* [Task description] Only a slice of the listing below is wanted. Retype the lines from the one containing "## Installation" through the one containing "To run Nightwatch tests", exactly, both ends included.

[Opening Source data section]

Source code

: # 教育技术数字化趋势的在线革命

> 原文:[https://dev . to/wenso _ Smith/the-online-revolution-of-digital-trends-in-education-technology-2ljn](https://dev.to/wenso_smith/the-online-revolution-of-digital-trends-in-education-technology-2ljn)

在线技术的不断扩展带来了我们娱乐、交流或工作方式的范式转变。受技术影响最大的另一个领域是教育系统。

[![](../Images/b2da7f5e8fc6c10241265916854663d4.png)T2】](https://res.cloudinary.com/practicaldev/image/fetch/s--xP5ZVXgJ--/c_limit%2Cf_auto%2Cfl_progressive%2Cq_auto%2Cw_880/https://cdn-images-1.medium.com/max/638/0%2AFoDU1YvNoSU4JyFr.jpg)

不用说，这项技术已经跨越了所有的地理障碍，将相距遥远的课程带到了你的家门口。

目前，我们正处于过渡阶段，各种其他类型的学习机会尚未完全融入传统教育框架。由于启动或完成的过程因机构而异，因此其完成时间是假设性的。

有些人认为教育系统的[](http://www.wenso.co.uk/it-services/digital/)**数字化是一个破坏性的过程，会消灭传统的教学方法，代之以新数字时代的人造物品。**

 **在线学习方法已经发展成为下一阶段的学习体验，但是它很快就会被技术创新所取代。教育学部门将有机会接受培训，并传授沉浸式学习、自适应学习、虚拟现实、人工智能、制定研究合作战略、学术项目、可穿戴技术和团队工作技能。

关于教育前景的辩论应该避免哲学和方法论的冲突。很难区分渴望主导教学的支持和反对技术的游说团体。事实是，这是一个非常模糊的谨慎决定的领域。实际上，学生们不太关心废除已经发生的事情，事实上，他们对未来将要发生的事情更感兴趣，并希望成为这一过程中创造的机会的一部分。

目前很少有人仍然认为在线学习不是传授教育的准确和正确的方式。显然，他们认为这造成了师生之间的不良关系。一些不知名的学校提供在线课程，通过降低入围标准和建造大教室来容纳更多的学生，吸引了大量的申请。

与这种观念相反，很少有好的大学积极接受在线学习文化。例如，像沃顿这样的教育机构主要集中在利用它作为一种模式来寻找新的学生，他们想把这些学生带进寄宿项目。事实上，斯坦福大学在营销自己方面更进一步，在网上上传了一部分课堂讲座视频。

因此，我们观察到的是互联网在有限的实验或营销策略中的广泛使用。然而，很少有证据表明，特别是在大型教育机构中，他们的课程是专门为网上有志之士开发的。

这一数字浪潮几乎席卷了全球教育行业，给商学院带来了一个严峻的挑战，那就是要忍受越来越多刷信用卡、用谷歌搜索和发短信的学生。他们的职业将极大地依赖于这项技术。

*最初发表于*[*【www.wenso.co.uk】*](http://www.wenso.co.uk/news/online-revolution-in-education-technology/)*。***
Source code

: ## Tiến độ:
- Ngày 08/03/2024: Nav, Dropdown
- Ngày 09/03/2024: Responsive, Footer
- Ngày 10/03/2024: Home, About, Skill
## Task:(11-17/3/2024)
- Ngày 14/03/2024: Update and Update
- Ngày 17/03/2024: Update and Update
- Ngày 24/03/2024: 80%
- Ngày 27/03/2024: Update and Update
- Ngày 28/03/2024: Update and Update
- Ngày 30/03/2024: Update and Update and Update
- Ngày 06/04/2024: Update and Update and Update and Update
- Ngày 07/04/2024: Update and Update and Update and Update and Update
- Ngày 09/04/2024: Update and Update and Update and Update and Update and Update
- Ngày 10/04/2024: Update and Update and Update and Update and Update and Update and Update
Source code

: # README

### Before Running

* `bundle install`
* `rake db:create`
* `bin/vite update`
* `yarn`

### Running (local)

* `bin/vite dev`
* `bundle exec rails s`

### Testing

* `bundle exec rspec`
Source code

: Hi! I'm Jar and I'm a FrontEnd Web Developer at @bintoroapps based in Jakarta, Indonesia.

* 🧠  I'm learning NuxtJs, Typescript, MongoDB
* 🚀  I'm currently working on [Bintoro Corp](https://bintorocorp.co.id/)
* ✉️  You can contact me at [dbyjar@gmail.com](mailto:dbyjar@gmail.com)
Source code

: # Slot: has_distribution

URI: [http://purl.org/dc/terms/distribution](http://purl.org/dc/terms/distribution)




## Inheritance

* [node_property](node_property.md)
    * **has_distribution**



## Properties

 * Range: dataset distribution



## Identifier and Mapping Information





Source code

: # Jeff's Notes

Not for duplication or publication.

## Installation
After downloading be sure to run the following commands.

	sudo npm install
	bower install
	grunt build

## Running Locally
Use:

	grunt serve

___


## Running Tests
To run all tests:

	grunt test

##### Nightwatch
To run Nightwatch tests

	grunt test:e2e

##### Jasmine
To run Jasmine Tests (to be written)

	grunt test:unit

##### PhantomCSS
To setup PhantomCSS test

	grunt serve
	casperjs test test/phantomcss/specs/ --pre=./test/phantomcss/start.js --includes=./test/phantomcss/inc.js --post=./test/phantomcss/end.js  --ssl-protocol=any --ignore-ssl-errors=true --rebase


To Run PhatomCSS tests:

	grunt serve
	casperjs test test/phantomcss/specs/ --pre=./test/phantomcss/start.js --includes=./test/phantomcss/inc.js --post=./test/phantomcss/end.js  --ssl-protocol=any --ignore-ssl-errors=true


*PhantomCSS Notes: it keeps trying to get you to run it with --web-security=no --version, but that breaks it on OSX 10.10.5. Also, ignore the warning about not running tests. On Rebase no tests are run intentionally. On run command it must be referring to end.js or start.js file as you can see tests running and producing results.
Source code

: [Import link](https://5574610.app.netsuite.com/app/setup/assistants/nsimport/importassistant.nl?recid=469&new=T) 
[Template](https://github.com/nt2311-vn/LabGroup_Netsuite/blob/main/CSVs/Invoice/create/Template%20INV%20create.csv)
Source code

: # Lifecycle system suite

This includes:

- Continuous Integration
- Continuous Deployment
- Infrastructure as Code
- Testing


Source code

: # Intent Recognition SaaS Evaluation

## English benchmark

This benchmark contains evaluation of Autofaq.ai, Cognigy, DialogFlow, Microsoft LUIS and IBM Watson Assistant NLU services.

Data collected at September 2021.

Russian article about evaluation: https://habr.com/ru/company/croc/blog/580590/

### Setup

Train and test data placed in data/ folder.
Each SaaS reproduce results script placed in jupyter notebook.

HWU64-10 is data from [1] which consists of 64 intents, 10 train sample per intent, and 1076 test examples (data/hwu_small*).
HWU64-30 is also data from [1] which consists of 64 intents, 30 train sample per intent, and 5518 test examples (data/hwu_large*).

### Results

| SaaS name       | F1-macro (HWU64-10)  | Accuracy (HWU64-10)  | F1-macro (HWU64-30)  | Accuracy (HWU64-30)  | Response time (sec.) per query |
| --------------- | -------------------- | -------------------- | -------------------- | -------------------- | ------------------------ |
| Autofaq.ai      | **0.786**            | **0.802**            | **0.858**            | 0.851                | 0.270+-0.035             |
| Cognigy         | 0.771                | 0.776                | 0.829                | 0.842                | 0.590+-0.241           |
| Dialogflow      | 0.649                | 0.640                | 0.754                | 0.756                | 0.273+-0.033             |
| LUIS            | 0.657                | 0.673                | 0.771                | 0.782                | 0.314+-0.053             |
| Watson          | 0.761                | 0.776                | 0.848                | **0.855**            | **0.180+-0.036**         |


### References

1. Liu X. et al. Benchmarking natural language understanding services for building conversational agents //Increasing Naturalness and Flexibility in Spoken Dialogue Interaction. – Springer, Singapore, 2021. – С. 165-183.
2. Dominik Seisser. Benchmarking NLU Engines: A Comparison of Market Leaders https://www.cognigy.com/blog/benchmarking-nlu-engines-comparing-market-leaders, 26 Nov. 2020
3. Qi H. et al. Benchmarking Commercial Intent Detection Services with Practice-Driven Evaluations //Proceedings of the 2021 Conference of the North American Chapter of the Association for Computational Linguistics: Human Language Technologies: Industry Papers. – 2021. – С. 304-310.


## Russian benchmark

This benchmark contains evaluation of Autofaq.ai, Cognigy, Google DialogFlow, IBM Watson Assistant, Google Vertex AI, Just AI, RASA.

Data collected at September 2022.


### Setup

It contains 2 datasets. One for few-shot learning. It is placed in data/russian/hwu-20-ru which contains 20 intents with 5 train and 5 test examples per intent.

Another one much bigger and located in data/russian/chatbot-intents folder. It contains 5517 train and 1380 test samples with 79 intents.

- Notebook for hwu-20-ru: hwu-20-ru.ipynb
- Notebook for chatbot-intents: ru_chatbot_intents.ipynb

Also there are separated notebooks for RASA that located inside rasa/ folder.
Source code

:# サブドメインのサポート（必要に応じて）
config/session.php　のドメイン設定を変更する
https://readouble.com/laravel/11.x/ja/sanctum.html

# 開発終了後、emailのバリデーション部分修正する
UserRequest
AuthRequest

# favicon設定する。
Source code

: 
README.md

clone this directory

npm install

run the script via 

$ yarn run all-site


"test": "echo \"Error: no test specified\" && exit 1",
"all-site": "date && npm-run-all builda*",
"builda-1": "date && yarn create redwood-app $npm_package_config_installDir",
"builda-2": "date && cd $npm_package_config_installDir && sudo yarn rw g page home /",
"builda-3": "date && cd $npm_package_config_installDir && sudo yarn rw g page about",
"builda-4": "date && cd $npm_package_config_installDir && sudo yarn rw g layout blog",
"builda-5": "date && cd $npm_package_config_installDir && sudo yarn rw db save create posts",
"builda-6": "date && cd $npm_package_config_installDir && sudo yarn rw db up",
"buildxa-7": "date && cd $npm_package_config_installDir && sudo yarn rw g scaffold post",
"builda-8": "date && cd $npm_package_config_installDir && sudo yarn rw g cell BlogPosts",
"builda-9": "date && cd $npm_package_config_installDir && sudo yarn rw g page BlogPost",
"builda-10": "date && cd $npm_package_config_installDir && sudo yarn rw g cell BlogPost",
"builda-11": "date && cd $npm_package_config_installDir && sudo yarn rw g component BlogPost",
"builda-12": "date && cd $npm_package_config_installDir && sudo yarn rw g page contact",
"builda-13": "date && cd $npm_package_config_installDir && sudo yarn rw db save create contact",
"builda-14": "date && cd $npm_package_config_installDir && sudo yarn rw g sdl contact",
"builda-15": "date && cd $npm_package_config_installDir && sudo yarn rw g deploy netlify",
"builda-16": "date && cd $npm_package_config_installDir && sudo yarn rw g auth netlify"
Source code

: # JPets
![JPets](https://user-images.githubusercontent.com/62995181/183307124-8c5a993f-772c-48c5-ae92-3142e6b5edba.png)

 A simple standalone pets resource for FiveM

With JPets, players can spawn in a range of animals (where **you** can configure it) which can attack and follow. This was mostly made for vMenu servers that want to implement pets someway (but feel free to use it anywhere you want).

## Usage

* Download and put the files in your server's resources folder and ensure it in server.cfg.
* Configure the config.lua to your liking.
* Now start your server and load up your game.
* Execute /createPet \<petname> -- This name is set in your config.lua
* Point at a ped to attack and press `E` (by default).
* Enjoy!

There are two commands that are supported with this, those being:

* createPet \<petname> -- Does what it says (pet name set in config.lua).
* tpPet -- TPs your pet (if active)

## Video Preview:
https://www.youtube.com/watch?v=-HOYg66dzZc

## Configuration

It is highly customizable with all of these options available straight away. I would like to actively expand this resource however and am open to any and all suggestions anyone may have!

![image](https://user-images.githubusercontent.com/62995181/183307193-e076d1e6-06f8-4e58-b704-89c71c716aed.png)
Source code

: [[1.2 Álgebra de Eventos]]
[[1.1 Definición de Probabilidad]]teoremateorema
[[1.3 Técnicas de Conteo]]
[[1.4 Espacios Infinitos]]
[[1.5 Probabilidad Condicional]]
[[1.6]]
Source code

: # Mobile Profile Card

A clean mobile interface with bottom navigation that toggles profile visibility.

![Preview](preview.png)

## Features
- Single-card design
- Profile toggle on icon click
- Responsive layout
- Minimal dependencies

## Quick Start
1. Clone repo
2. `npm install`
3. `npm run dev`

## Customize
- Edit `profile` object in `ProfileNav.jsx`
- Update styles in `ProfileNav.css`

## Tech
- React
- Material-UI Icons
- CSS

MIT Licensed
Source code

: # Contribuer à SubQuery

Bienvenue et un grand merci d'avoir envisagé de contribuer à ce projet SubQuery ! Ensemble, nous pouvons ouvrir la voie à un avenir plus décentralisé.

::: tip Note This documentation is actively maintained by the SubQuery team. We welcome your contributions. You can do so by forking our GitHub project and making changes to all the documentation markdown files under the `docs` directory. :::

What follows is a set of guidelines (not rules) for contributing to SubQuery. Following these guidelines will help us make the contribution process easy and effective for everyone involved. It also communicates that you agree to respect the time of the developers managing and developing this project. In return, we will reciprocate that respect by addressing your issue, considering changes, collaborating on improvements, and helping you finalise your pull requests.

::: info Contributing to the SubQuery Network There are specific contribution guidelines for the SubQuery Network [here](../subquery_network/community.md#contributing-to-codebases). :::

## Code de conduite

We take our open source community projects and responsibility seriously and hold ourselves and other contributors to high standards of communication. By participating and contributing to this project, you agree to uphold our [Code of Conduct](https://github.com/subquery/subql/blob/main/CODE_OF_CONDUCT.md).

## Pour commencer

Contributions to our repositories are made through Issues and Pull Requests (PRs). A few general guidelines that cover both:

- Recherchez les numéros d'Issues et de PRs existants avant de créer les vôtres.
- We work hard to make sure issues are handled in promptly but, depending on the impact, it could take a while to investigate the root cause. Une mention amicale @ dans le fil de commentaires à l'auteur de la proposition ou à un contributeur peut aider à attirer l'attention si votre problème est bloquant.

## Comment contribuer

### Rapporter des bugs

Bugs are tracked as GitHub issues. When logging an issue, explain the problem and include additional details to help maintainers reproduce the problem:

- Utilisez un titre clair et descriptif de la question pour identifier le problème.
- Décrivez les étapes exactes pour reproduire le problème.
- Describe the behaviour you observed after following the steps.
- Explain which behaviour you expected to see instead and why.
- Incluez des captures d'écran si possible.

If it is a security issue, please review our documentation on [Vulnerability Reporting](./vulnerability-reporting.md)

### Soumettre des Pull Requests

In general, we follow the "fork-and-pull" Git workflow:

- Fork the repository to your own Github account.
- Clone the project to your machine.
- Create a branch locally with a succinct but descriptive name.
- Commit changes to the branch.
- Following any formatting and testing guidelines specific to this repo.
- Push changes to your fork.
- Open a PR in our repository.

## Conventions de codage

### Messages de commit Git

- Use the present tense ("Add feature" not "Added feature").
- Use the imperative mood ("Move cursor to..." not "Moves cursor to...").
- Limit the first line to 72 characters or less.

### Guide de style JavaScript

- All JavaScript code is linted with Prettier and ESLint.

[Closing Source data section]

* [Answer section]
## Installation
After downloading be sure to run the following commands.

	sudo npm install
	bower install
	grunt build

## Running Locally
Use:

	grunt serve

___


## Running Tests
To run all tests:

	grunt test

##### Nightwatch
To run Nightwatch tests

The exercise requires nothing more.